La politique est la dimension de la vie où un sujet peut produire un rapport universalisable aux autres et naître à lui-même dans ce rapport. C’est l’instance où un sujet s’engage dans un procès qui l’ouvre à lui-même, mais qui ouvre aussi le collectif auquel il appartient à un universel. On quitte le domaine du repliement solipsiste, de la méditation de soi-même sur soi-même. On ne se cantonne plus à l’abstraction, dont les sciences naturelles offrent le modèle. La politique fait de nous, d’abord individus épars, des sujets qui s’embarquent dans un projet collectif capable de régler la vision commune de volontés fédérées.

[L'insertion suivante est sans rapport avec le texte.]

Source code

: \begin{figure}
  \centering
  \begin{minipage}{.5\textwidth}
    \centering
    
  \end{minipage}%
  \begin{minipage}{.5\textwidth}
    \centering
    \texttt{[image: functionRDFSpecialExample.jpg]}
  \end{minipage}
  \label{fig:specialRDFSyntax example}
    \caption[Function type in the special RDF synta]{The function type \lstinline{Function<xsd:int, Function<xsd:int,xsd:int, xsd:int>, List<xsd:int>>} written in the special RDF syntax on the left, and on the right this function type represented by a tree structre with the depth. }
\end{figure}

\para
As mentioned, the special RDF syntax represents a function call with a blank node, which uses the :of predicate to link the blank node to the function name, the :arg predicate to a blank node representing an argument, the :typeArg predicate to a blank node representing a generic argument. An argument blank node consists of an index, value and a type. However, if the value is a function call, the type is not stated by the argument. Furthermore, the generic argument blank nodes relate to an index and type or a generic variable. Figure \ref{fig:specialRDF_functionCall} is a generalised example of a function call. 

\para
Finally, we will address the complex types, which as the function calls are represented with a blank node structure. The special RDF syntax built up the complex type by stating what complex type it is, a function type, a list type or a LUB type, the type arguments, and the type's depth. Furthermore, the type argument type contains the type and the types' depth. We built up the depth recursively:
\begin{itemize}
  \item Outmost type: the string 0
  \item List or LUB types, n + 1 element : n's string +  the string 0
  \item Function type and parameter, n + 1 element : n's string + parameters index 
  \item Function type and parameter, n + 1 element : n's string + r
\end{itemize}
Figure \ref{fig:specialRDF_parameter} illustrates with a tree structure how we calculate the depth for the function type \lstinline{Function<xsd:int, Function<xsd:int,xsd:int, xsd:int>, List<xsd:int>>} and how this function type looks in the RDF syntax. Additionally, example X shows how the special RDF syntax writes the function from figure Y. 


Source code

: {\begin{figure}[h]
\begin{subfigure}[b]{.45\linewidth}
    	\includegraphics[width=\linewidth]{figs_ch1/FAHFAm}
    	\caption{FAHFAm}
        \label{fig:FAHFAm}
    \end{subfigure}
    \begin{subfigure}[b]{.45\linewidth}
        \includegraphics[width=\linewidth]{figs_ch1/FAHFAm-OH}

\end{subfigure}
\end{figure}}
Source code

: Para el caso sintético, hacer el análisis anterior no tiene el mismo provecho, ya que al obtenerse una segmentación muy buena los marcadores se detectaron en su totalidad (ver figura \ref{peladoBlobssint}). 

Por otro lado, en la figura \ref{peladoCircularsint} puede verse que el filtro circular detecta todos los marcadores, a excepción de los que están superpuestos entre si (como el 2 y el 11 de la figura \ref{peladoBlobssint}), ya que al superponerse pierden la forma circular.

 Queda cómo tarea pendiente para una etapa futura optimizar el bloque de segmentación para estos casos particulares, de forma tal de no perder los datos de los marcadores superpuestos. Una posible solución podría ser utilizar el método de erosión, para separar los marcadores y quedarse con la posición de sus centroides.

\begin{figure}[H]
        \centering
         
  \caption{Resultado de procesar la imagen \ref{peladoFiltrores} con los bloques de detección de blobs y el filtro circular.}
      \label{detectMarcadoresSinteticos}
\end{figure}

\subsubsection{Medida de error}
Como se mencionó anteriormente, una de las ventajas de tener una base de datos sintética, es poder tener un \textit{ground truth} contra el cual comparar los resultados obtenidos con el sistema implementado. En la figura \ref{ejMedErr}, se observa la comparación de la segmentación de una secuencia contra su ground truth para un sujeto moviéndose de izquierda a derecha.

Aussi bien sur la politique que sur le sujet, ma conception est en totale rupture avec celle qui prévaut aujourd’hui. Que nous dit-on à propos du sujet? Qu’il se confond avec ses intérêts immédiats, économiques ou personnels. Suivre cette pente, c’est dissoudre la notion de sujet dans la fausse évidence de l’individu, en même temps qu’on dissout la politique authentique dans « les eaux glacées » du capitalisme. Certains penseurs américains actuels poussent très loin cette logique. Ils se prêtent à une radicalisation quasiment ontologique du libéralisme lui-même : pour expliquer toute chose, et pas seulement le fonctionnement des économies, il faudrait selon eux partir de l’idée d’atomes individuels régis par leurs intérêts exclusifs. Pour s’opposer à cette doctrine à tous égards intolérable, il s’agit de réorienter la théorie même du sujet : celui-ci nomme alors la disposition, la capacité à envisager le destin du collectif sous l’angle de son intérêt propre, mais pas exclusivement. C’est ce « pas exclusivement » qui constitue selon moi le foyer, le point nodal de la politique. C’est ce « pas exclusivement » qui fait signe vers cette dimension de l’universalisable, vers cette exception d’une vérité qui arrache et dépose le régime du pur individualisme » (p. 141-143).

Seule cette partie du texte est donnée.